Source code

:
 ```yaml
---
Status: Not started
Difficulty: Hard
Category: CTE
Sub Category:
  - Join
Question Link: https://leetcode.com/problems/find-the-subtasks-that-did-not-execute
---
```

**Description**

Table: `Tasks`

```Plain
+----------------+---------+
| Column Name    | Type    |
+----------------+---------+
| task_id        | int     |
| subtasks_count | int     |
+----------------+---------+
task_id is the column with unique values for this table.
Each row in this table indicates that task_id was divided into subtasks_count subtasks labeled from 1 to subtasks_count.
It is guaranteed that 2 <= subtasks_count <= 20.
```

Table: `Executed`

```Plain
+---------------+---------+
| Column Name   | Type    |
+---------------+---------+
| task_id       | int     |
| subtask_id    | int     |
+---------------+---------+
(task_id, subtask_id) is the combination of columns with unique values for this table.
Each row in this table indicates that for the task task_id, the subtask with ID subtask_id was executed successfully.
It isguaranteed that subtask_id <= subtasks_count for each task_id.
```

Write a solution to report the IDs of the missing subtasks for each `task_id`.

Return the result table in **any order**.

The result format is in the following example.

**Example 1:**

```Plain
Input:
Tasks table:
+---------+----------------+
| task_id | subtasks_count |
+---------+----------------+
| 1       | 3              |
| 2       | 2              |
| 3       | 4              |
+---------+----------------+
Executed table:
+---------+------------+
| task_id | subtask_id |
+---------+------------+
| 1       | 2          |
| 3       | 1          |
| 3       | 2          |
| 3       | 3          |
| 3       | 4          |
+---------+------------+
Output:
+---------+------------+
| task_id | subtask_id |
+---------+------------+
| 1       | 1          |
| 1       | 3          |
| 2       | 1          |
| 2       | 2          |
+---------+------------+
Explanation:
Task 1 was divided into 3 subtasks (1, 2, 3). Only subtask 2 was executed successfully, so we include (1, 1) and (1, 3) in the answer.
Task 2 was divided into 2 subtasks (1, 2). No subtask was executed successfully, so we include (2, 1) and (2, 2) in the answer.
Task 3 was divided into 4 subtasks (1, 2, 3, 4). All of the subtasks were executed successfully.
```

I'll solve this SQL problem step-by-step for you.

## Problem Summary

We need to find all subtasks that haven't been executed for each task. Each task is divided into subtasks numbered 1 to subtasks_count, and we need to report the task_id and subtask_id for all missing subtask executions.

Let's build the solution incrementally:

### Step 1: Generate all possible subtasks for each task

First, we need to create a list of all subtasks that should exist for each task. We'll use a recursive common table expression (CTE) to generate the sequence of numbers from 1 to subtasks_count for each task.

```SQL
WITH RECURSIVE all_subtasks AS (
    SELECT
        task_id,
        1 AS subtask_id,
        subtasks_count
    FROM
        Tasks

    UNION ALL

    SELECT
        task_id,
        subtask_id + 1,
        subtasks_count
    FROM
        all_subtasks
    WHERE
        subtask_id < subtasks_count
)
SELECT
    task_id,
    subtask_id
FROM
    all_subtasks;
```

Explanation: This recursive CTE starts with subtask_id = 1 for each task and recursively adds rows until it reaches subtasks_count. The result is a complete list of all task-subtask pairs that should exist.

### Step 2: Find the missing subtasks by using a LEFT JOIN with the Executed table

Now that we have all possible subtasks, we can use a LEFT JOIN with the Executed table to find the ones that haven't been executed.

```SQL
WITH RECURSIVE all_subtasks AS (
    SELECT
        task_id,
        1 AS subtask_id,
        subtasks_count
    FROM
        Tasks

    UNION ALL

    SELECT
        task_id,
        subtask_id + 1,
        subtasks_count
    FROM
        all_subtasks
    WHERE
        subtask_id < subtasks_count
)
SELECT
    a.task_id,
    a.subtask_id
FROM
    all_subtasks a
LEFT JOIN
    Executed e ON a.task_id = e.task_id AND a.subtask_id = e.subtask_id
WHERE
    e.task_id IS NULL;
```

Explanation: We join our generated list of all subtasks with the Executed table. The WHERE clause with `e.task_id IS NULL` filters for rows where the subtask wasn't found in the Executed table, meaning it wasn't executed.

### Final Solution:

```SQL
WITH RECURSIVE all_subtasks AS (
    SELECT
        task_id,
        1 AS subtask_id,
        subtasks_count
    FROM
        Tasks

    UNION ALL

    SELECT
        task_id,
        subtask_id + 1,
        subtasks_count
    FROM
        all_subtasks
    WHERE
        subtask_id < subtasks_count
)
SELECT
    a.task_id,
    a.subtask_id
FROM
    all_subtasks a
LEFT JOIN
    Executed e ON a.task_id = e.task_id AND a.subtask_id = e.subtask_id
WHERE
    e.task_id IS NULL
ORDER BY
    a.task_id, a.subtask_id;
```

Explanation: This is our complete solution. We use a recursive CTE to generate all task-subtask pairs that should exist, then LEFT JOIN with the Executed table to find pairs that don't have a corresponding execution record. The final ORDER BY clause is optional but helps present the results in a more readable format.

* What you have to do
Where a line of the data includes the string "answer", list that line.

* Your solution
Task 1 was divided into 3 subtasks (1, 2, 3). Only subtask 2 was executed successfully, so we include (1, 1) and (1, 3) in the answer.
Task 2 was divided into 2 subtasks (1, 2). No subtask was executed successfully, so we include (2, 1) and (2, 2) in the answer.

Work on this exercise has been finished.